When the two apostles arrive, they recognize that the Samaritans are believers in Jesus and they had been baptized in Jesus' name, but something (i.e. the Holy Spirit) is missing: "for as yet the Spirit had not come upon any of them; they had only been baptized in the name of the Lord Jesus." And, when the apostles had laid their hands on them, "they received the Holy Spirit." It's critically important to note that the apostles did not rebaptize them even though they presumably had not been baptized in the Trinitarian formula. (One baptism, even if not orthodox, was sufficient. That tells us something about the nature of the water-bath.) Instead, they lay hands on them, and the Holy Spirit comes upon them, completing their immersion in the life of the Holy-Spirit-animated Body of Christ.

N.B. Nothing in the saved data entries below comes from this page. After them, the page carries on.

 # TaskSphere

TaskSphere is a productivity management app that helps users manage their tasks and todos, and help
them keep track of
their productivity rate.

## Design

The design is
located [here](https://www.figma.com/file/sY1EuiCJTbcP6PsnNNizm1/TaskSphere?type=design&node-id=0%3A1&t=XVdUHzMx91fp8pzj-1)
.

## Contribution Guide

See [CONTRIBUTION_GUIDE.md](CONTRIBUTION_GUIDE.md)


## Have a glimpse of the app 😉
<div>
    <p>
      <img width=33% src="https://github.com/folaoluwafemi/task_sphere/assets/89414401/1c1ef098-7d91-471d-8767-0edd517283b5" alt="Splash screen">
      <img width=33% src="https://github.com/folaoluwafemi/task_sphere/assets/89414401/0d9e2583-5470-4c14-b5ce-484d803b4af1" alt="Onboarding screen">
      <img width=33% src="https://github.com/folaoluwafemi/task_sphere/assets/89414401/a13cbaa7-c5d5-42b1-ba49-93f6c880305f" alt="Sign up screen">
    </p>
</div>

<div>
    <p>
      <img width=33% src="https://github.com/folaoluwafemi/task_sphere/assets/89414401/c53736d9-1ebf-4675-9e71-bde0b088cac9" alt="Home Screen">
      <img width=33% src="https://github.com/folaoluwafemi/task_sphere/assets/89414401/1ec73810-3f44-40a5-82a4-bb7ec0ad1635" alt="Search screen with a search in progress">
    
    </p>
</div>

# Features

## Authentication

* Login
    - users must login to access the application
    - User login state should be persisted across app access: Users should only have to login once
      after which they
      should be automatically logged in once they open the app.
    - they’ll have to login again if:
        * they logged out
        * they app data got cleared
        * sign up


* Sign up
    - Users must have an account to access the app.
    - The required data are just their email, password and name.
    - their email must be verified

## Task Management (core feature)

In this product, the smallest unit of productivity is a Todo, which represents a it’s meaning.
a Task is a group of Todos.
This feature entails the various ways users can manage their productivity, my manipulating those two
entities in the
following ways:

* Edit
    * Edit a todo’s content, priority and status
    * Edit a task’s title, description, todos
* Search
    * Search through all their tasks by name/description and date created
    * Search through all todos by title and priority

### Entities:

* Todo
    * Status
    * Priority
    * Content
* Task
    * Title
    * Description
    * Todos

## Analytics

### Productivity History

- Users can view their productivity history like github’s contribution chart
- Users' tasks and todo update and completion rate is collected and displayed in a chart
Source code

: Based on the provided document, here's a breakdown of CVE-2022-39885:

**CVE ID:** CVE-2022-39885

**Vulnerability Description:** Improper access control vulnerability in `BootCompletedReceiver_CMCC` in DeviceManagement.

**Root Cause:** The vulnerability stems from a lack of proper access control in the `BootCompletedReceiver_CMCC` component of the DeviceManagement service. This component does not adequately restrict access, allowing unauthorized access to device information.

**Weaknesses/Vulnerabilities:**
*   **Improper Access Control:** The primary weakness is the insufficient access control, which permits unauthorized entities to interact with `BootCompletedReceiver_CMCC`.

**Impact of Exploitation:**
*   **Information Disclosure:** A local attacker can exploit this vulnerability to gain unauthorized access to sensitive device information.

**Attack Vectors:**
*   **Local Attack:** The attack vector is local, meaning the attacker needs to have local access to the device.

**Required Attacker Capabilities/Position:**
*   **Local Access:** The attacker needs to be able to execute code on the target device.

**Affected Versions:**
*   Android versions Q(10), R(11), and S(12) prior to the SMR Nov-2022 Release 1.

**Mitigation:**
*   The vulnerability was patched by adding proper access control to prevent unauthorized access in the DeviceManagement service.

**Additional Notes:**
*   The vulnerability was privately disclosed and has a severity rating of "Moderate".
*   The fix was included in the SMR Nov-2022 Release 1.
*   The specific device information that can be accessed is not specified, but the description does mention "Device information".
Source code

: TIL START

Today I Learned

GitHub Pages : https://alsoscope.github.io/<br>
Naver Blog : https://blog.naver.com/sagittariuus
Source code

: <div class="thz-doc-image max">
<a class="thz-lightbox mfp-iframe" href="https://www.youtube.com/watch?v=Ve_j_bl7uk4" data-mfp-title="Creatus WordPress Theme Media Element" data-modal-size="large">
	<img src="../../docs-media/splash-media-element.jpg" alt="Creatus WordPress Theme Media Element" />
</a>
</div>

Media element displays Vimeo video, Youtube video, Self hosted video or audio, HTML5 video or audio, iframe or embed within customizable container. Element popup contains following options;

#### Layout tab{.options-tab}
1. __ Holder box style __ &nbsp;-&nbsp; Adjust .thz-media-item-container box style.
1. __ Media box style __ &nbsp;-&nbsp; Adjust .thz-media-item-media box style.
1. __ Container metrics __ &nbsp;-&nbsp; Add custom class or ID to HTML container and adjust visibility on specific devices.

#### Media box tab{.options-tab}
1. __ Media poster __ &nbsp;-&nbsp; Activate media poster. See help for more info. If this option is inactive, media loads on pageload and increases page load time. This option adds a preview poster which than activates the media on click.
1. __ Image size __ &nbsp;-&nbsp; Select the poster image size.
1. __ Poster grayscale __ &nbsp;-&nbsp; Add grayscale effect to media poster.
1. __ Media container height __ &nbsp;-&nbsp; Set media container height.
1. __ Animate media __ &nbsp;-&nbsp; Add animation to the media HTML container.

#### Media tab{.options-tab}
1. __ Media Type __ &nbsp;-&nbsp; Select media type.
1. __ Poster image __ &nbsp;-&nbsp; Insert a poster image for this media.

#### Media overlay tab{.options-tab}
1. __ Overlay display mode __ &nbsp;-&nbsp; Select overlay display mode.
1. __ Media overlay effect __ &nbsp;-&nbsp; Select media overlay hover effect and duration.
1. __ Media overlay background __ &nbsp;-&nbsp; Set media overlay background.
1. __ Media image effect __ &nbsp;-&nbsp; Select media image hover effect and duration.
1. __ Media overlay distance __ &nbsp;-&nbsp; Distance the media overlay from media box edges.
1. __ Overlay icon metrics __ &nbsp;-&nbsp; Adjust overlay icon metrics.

In a way, that's what the church would have us believe about Confirmation. To begin with, the church depended upon apostle-successors to baptize, and the eastern churches still do that. Bishops do baptisms and anoint with chrism at the same time. To be baptized is to be united with Christ AND receive the Holy Spirit. There are plenty of scriptural passages that bear this out. The west has separated Baptism and Confirmation, and, in the baptismal liturgy, we pray that the candidates may receive the seven-fold gifts of the Holy Spirit:
Heavenly Father, we thank you that by water and the Holy Spirit you have bestowed upon these your servants the forgiveness of sin, and have raised them to the new life of grace. Sustain them, O Lord, in your Holy Spirit. Give them an inquiring and discerning heart, the courage to will and to persevere, a spirit to know and to love you, and the gift of joy and wonder in all your works. (BCP, 308)
That's what happens in Baptism, so why Confirmation? As the prayer book reminds us, at Confirmation the apostle-successor in the room prays, " Defend, O Lord, your servant N. with your heavenly grace, that he may continue yours for ever, and daily increase in your Holy Spirit more and more, until he comes to your everlasting kingdom." It is the increase in the Holy Spirit that is sought in the act of Confirmation.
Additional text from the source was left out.